The Navajo Generating Station burns 24,000 tons of coal each day, and the Environmental Protection Agency has listed it as the third-largest carbon-emitting facility in the United States, according to the Arizona Republic newspaper.
Instead of modernizing its equipment to reduce emissions in line with the Clean Air Act, the government is allowing the plant to reduce emissions in other ways, such as short-term closures.
A host of interested parties filed suit about the arrangement in 2014.
A three-judge panel heard two cases regarding the power plant on Friday: The Hopi Tribe v. USEPA and Vincent Yazzie v. USEPA.
The Hopi Tribe’s lawsuit was consolidated with similar challenges from the To' Nizhoni Ani, the Black Mesa Water Coalition, Dine Citizens Against Ruining the Environment, the Sierra Club and the National Parks Conservation Association, the Navajo Nation, the Gila River Indian Community and others.
The tribe claims the EPA violated the Administrative Procedure Act and Federal Advisory Committee Act by creating an unlawful advisory group that shut them out of the decision-making process surrounding the power plant.
Attorney Erin Lynch, representing the Hopi, said the EPA purposely kept the tribe in the dark while it consulted other stakeholders and considered new regulations, which violates the special trust relationship between Native American tribes and the federal government.
“They didn’t even notify the tribe of the process, and certainly didn’t include them,” Lynch said.
U.S. Circuit Judges Mary Shroeder, John Owens and Stephen Trott appeared sympathetic to the tribe’s plight.
“This part of the case bothered me the most,” Owens said, directing his comment to Lynch. “You had this working group and the Hopi tribe is not even allowed to know this was going on. My common sense tells me this is wrong, but what case can we look to that shows that this is clearly wrong?”
While Lynch struggled with the answer, Trott interjected, “This could be that case.”
Jennifer Newman, representing the EPA, argued that although the agency had a policy recommending that it consult with the tribe, it was not required to do so.
Judge Shroeder crossed her arms and leaned away from Newman, as if disgusted by the reply.
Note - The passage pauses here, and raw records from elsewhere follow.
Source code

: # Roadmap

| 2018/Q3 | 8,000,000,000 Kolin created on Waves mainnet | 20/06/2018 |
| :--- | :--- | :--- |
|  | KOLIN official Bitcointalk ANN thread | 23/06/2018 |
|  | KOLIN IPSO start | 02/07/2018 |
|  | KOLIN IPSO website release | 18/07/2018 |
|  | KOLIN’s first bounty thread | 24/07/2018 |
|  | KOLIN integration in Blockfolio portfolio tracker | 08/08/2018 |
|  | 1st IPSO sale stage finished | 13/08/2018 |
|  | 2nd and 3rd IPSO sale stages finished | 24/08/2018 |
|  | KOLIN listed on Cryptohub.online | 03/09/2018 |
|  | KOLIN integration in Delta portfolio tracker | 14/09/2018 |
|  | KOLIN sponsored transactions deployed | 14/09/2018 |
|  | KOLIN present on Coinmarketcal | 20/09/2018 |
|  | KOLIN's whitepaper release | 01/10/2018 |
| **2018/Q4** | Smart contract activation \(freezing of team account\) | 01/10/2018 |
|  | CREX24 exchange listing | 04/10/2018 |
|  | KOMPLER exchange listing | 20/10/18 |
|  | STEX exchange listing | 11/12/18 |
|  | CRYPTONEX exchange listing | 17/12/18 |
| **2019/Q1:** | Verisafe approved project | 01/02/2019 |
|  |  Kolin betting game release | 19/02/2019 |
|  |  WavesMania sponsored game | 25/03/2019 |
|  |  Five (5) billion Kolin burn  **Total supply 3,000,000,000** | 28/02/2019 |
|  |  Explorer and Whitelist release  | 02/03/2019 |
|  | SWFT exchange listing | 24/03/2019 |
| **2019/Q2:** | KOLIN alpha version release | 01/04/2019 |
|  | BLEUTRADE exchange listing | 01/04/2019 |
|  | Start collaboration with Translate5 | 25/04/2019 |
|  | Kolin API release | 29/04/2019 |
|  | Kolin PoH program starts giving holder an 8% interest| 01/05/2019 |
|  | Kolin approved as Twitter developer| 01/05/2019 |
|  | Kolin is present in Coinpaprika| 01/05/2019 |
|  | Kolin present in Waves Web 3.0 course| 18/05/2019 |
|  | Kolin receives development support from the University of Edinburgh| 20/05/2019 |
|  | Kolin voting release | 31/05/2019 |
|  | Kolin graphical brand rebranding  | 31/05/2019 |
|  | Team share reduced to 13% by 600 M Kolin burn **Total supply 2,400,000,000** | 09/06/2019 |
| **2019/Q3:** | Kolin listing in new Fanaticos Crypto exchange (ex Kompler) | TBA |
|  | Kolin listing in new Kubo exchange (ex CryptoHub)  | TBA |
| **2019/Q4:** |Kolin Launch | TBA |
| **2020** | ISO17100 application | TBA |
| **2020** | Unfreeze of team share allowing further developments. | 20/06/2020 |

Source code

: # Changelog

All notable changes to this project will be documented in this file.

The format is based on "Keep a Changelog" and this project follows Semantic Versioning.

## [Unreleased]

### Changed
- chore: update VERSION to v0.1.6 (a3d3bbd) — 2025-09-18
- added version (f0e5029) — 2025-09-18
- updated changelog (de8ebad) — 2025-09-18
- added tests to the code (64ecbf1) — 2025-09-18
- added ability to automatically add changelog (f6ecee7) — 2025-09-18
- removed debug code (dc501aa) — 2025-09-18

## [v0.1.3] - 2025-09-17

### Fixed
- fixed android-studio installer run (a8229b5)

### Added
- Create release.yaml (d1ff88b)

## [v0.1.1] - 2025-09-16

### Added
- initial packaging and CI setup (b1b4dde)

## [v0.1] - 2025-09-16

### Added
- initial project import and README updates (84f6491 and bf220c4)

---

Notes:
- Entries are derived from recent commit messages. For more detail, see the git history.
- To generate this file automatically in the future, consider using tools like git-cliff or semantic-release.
Trott also didn’t seem to buy it.
“I don’t understand this whole thing,” he said. “It’s deliberate exclusion. The essence of due process is that everybody affected gets to be heard. You seem hell-bent on saying ‘We’re not going to do this!’” As his voice rose, he pounded his fist on the table for emphasis.
Yazzie’s complaint, which seeks a strict enforcement of EPA standards at the power plant, did not stir the same emotion from the panel.
With input from the advisory group that had excluded the Hopi Tribe, the EPA decided to exempt the plant’s owners, Salt River Project, from meeting the Clean Air Act’s “Best Available Retrofit Technology” requirement, which would have required modernized emissions controls that cost about $1.1 billion.
Instead, the EPA accepted the plant’s own plan to reduce emissions.
Janette Brimmer, staff attorney at Earthjustice, asked the judges to throw out the agreement and require the plant to retrofit its technology by 2018 or face shutdown.
Trott noted that such an order would effectively put the plant out of commission, as retrofitting it so quickly was probably impossible.
The Navajo Nation is fighting to keep the agreement in place. The plant is its top employer and represents more than a third of the Navajo’s total income. The Navajo Nation also receives revenue from the nearby mine that supplies the plant with coal, its attorney, Colin Bradley, said.
“The USEPA properly balanced 42 percent unemployment on the Nation,” Bradley told the panel. “If the plant were to close or there were significant reduction, these people would have problems finding jobs somewhere else.”
EPA lawyer David Carson said the plant would be shut down in 2044 in accordance with a deal struck with the Nation, so over time, the reductions in emissions would be even greater. Meanwhile, emissions would stay below the cap that current standards impose through other means. He said operators had cut emissions nearly in half.
“These are voluntary reductions, they are effective deductions and they continue until such time as the plant is shut down,” Carson said.
Owens liked Carson’s briefs, but also felt inclined toward Lynch’s perspective.
“If I agree with her, can I agree with you?” he asked Carson.
Carson requested that the rules and controls on the plant remain in place while the tribe was given a consultation if the Hopi’s petition was granted.
Owens asked that all parties submit a brief by Dec. 2 detailing what they are seeking.
“If we grant a petition in either case, what do you want us to do?” he said.